Executive producer and former Fox Entertainment President Gail Berman was in attendance and urged the audience to “feel it, do it.” There was taped messages from choreographer Kenny Ortega as well as the new Frank-N-Furter, Laverne Cox.
Fox held the screening after 10 p.m. to try to capture some of that midnite double bill magic. MIPCOM crowds spend long days dragging themselves from booth to booth, however, and few were putting their hands on their hips and jumping to the right, etc. A few held lighted iPhones and other mobile devices high up at the parts that used to call for striking matches, a sad reminder that the digital age is just not as much fun. If only the airlines had allowed people to bring their new Samsung 7s, there could have been real fires in the grand auditorium.
Now, full disclosure: I saw the original film when it first came out at the Kingsway Theatre in Etobicoke, Ont. — not as a patron, but as an usher. It was a high school job. I have a vivid memory of the weird opening with the crazy close up of those flaming lips. This was when audiences first saw it and didn’t know what to make of it — and didn’t know to make a party out of it. As a former usher, I can’t imagine all the clean up later picking up rice, toast, newspapers, whatever.

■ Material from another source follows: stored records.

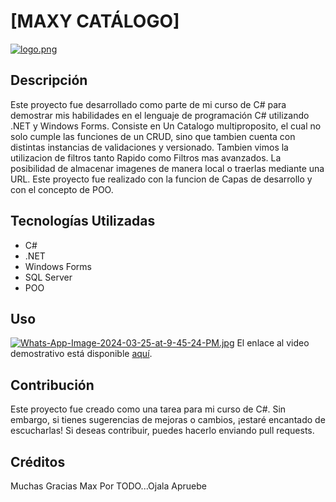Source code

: # [MAXY CATÁLOGO]

[![logo.png](https://i.postimg.cc/YqMqJt1D/logo.png)](https://postimg.cc/G9gCDwgv)
## Descripción

Este proyecto fue desarrollado como parte de mi curso de C# para demostrar mis habilidades en el lenguaje de programación C# utilizando .NET y Windows Forms. Consiste en Un Catalogo multiproposito, el cual no solo cumple las funciones de un CRUD,
sino que tambien cuenta con distintas instancias de validaciones y versionado. Tambien vimos la utilizacion de filtros tanto Rapido como Filtros mas avanzados. La posibilidad de almacenar imagenes de manera local o traerlas mediante una URL.
Este proyecto fue realizado con la funcion de Capas de desarrollo y con el concepto de POO.

## Tecnologías Utilizadas

- C#
- .NET
- Windows Forms
- SQL Server
- POO



## Uso

[![Whats-App-Image-2024-03-25-at-9-45-24-PM.jpg](https://i.postimg.cc/65XytrN0/Whats-App-Image-2024-03-25-at-9-45-24-PM.jpg)](https://postimg.cc/yWLVTSxg)
El enlace al video demostrativo está disponible [aquí](https://www.youtube.com/watch?v=5eBuBTamz0U).

## Contribución

Este proyecto fue creado como una tarea para mi curso de C#. Sin embargo, si tienes sugerencias de mejoras o cambios, ¡estaré encantado de escucharlas! Si deseas contribuir, puedes hacerlo enviando pull requests.



## Créditos

Muchas Gracias Max Por TODO...Ojala Apruebe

The remake, which airs Thursday on Fox and City, starts briskly. It’s fun to see all the singing and dancing in front of Toronto’s Casa Loma, tarted up to look like a movie theatre. Interiors were shot inside the Royal Alexander Theatre, which also looked cool on the big screen.
Fun also to see always reliable Jayne Eastwood in a small role as “The Butler.”
Less fun was watching Tim Curry as the narrator. Curry made the original film sizzle as Frank-N-Furter. Cox tried to rise to Curry’s level by ramping up reads on “Antici-PATION!” and “Come up to the lab…” Director Ortega punches those connections with fun editing and camera work, but it just reminds you how well it was all played the first time.
As well, Curry’s contributions were limited due to the effects of a 2012 stroke. As game as he is, it’s a bit hard for those of us there the first time to see time march on and vitality slip away.
The original film, for all its cult cleverness, fell apart mid-way through. Same with the new effort, which seems longer– although the late hour was a factor for some of us.
The new Brad and Janet — Victoria Justice and Ryan McCartan — are no Susan Sarandon and Barry Bostwick. Cox brings edge to the role, and a strange vocal range, but Curry had way more fun with the songs.
Lost is much of the punk creepiness of the original. Instead we get plenty of high energy dance numbers as in the recent TV makeover of Grease. My feeling is Fox could not go far enough with this tale of sweet transvestites from transsexual Transylvania — it might have worked better on HBO or Netflix.
The commercial breaks will also leave you going, “Dammit, Janet.”